O mercado financeiro brasileiro sentiu os reflexos da escalada de tensões no Oriente Médio nesta segunda-feira (2). O dólar iniciou o dia em forte alta, chegando a ultrapassar a marca de R$ 5,20, mas amenizou as perdas ao longo da tarde. Paralelamente, a bolsa de valores brasileira registrou ganhos, impulsionada principalmente pelo setor de petroleiras.

A moeda americana encerrou o pregão cotada a R$ 5,166, apresentando uma valorização de 0,62% em relação ao fechamento anterior. A maior volatilidade ocorreu durante a manhã, quando o dólar atingiu o pico de R$ 5,21, mas a recuperação das bolsas nos Estados Unidos ajudou a conter a escalada.

O Ibovespa, principal índice da B3, fechou em alta de 0,28%, alcançando 189.307 pontos. O desempenho positivo foi fortemente influenciado pelas ações da Petrobras, que se beneficiaram diretamente da alta expressiva nos preços internacionais do petróleo. As ações ordinárias da estatal subiram 4,63%, negociadas a R$ 44,71, enquanto os papéis preferenciais avançaram 4,58%, atingindo R$ 41,13, o maior valor desde maio de 2024.
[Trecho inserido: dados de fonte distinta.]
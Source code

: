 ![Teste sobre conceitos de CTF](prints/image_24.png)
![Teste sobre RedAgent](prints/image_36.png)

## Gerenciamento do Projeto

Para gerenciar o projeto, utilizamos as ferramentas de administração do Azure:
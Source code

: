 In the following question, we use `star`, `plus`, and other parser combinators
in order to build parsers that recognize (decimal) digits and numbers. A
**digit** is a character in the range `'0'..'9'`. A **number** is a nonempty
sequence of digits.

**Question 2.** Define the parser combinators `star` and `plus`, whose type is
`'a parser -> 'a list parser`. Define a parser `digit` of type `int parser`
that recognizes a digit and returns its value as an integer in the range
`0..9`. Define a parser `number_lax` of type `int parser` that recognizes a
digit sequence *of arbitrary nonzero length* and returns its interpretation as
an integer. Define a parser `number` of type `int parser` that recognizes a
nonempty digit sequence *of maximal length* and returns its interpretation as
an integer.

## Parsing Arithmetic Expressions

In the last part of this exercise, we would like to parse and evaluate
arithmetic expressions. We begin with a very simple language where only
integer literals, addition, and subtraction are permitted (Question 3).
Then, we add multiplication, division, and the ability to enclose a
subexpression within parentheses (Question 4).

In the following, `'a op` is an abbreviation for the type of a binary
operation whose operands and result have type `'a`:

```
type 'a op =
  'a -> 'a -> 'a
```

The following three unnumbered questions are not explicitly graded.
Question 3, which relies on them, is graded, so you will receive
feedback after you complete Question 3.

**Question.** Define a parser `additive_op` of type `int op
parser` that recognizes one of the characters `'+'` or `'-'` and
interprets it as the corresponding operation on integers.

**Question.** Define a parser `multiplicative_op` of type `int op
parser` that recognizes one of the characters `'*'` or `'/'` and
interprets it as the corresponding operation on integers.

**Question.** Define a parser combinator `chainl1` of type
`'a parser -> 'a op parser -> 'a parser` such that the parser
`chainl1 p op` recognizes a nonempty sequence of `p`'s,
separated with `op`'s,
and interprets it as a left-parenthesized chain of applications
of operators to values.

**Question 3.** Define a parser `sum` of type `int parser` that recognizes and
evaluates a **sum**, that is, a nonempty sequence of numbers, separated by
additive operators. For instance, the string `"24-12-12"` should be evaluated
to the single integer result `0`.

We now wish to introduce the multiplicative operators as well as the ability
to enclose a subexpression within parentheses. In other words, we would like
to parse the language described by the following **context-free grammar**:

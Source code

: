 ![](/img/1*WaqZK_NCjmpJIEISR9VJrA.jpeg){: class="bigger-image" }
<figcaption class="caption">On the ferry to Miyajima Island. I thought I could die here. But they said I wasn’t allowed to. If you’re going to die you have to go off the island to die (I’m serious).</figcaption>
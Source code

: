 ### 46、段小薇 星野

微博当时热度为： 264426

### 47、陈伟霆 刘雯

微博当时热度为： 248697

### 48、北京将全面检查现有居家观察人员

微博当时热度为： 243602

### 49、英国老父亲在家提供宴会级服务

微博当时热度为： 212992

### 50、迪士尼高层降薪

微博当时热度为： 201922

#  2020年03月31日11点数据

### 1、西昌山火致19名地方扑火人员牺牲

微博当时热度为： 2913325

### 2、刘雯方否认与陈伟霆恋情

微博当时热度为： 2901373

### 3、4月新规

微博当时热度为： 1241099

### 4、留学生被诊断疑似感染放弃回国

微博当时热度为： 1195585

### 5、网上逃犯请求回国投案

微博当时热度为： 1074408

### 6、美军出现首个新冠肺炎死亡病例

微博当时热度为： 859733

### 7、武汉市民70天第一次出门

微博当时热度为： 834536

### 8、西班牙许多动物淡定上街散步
Os preços do petróleo Brent, referência no mercado global, chegaram a registrar uma alta de quase 10% no início do dia, encerrando a sessão com valorização de 6,68% a US$ 77,74 o barril, o maior patamar desde janeiro de 2025. Apesar de uma relativa trégua nas negociações durante a tarde, as incertezas persistem.

Agravando o cenário, a Guarda Revolucionária do Irã anunciou, após o fechamento dos mercados, o fechamento do Estreito de Ormuz, uma rota vital para o transporte de petróleo. O país ameaçou retaliar qualquer embarcação que tente cruzar a passagem estratégica, elevando o alerta para possíveis impactos futuros no fornecimento e nos preços da commodity.